PELL CITY, Ala. — The stereotype image of a father and son spending a leisure afternoon of qualify time on a fishing trip doesn’t fit Patrick and Todd Walters. Full throttle competition, bass tournament style, is how the South Carolinians connect to the quintessential cultural pastime passed on to the next generation.
What also makes this father-son fishing bond different is that Patrick, 24, already has a well-rounded tournament resume ahead of his father. Todd, 50, wouldn’t have it any other way.
“For now this is his chosen career and he gets my full support,” he said. “It’s like a business startup, you have to be all in, work hard, live it, and sooner or later you reap the rewards.”
Some of those rewards have already come. In June, Patrick won the Bass Pro Shops Bassmaster Central Open on the Red River, undeniably the toughest of the season. Not so coincidentally, Todd earned a seventh-place finish as a co-angler.
A reason why is they travel and practice together at the Opens, not unlike how it’s been since Patrick started fishing tournaments. That is where the story takes an interesting turn back to the beginning.
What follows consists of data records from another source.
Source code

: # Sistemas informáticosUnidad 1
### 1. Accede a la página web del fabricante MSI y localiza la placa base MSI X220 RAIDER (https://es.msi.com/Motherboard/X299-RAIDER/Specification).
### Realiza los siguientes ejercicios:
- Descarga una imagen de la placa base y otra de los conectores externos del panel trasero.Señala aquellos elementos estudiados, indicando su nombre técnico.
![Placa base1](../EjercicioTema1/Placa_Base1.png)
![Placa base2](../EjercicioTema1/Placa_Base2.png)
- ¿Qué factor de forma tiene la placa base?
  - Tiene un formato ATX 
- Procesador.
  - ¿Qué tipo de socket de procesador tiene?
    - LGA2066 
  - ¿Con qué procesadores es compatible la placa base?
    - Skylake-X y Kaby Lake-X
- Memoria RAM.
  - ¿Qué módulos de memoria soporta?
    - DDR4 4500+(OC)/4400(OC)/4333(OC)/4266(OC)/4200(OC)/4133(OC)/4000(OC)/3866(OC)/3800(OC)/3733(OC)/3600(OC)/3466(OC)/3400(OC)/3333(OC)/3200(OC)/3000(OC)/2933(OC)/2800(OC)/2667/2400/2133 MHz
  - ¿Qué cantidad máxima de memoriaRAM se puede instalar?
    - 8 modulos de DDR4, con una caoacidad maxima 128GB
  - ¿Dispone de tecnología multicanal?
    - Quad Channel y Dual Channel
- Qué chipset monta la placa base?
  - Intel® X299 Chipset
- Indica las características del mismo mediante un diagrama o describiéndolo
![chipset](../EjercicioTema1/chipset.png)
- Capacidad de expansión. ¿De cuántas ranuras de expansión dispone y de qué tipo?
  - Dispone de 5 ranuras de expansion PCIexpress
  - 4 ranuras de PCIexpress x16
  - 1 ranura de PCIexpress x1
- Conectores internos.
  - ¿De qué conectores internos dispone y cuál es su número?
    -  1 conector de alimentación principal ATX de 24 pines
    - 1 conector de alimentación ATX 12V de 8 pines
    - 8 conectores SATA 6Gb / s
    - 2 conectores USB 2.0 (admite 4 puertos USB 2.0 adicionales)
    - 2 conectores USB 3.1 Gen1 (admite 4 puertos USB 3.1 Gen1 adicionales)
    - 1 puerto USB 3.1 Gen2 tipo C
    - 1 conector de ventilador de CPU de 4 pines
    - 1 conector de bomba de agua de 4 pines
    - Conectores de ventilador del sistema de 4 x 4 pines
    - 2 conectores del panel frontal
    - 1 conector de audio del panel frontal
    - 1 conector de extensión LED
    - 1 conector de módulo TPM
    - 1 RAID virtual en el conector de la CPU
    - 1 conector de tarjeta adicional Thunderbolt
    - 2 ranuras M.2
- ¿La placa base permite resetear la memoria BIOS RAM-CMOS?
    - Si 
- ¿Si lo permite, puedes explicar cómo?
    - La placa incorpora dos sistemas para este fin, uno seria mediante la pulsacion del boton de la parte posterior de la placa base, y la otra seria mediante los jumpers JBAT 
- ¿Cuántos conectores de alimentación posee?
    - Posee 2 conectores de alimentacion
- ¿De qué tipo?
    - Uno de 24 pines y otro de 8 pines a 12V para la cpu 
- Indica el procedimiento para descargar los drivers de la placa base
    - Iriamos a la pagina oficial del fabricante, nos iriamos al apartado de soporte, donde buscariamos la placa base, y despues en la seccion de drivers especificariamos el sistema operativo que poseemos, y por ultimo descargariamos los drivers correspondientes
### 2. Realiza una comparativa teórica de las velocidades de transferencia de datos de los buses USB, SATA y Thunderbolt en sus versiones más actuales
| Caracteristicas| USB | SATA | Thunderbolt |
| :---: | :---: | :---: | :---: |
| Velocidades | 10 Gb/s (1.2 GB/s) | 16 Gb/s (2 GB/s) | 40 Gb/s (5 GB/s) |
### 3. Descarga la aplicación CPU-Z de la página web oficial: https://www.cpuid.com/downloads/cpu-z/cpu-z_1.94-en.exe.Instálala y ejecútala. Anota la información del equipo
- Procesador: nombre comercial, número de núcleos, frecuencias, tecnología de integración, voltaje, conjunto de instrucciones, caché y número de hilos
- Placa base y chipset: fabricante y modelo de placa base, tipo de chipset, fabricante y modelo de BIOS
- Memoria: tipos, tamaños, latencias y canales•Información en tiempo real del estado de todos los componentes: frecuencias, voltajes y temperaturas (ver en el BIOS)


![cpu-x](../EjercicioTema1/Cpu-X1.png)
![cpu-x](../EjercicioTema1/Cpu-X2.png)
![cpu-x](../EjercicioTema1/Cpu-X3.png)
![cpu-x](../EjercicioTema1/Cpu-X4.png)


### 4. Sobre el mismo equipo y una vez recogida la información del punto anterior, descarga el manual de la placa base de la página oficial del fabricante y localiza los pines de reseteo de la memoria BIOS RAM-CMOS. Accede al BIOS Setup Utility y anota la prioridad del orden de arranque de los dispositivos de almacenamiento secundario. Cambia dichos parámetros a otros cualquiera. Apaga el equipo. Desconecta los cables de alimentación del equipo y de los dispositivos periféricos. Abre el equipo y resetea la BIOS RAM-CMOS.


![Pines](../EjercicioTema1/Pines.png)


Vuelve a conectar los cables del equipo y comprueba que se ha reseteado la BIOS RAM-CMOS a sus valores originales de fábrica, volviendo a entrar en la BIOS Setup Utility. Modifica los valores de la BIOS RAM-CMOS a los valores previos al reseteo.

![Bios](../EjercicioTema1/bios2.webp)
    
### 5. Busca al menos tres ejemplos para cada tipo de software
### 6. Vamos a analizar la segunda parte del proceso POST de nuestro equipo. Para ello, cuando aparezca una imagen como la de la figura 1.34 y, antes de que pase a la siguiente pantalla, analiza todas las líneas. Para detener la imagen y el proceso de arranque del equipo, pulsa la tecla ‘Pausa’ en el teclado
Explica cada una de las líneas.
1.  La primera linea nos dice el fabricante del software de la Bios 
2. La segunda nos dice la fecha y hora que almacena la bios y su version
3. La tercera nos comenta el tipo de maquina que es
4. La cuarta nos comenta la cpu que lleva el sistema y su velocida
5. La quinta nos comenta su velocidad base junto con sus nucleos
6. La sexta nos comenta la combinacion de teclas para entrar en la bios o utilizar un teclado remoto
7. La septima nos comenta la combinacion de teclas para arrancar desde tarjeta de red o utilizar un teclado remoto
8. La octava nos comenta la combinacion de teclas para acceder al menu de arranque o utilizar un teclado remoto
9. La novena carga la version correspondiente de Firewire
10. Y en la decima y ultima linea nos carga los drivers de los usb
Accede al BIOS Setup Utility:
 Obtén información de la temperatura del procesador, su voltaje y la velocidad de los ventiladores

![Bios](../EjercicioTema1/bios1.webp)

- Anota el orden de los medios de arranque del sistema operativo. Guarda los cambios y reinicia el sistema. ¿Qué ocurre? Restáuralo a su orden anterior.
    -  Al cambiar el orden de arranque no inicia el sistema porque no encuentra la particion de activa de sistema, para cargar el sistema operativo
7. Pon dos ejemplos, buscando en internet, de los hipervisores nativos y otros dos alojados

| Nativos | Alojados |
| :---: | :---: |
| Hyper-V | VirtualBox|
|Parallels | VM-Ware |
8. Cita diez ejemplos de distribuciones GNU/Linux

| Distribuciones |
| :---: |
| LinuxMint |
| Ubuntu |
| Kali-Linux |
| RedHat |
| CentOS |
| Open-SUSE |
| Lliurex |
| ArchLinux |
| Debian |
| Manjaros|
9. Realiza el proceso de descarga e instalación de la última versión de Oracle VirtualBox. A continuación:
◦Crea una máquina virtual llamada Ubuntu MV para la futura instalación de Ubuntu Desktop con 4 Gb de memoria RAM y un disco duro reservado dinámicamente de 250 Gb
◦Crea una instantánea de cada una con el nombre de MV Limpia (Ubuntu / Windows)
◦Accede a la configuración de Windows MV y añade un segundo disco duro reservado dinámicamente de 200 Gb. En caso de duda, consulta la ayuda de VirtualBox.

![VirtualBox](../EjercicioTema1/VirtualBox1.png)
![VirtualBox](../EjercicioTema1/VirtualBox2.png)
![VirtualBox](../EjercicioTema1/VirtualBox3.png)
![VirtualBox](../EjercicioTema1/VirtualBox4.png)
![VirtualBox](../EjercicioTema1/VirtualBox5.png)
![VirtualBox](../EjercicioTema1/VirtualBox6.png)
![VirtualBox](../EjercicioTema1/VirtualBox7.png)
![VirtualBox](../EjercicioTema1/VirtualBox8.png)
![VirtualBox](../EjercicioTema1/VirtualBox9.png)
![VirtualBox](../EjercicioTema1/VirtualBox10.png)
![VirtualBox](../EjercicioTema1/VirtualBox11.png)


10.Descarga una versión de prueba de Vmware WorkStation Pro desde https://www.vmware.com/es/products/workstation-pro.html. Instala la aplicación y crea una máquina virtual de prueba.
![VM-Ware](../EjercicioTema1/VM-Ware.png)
Bradford Beavers, an FLW pro and family acquaintance, invited then 12-year-old Patrick to fish with him in a Fishers of Men junior division tournament. Then and there Patrick’s future in tournaments came into view.
“On the way home from the weigh-in I called dad, told him I didn’t know how we’d do it, but we had to start fishing tournaments,” Patrick recalled. “It was the controlled chaos of the launch and weigh-in, I mean, we’d never seen anything like that before.”
Note the “we” and not the “I” reference. The father and son were already grounded in their shared passion for fishing and hunting in the South Carolina Lowcountry. They did it all—together—no matter the sport or time of season.
Fishing season was spent casting the coastal flats in a Hewes Redfisher, widely respected as the forerunner of today’s saltwater flats boats. The lightweight skiff was no match for the high performance bass boats at their first team tournament.
“We got a lot of grief about the boat,” recalled Todd. “We knew then it would take going all in to compete even at that level, with all the highly skilled anglers in our part of South Carolina.”
Todd sold his saltwater tackle and cleared space in the garage for a Ranger bass boat. Hunting went by the wayside. Todd began to notice how tournaments polarized their bond with fishing even more.
“We enjoyed deer hunting but it kept us apart, being in separate stands,” he said. “The bond of being in the same boat, working together, made us even closer.”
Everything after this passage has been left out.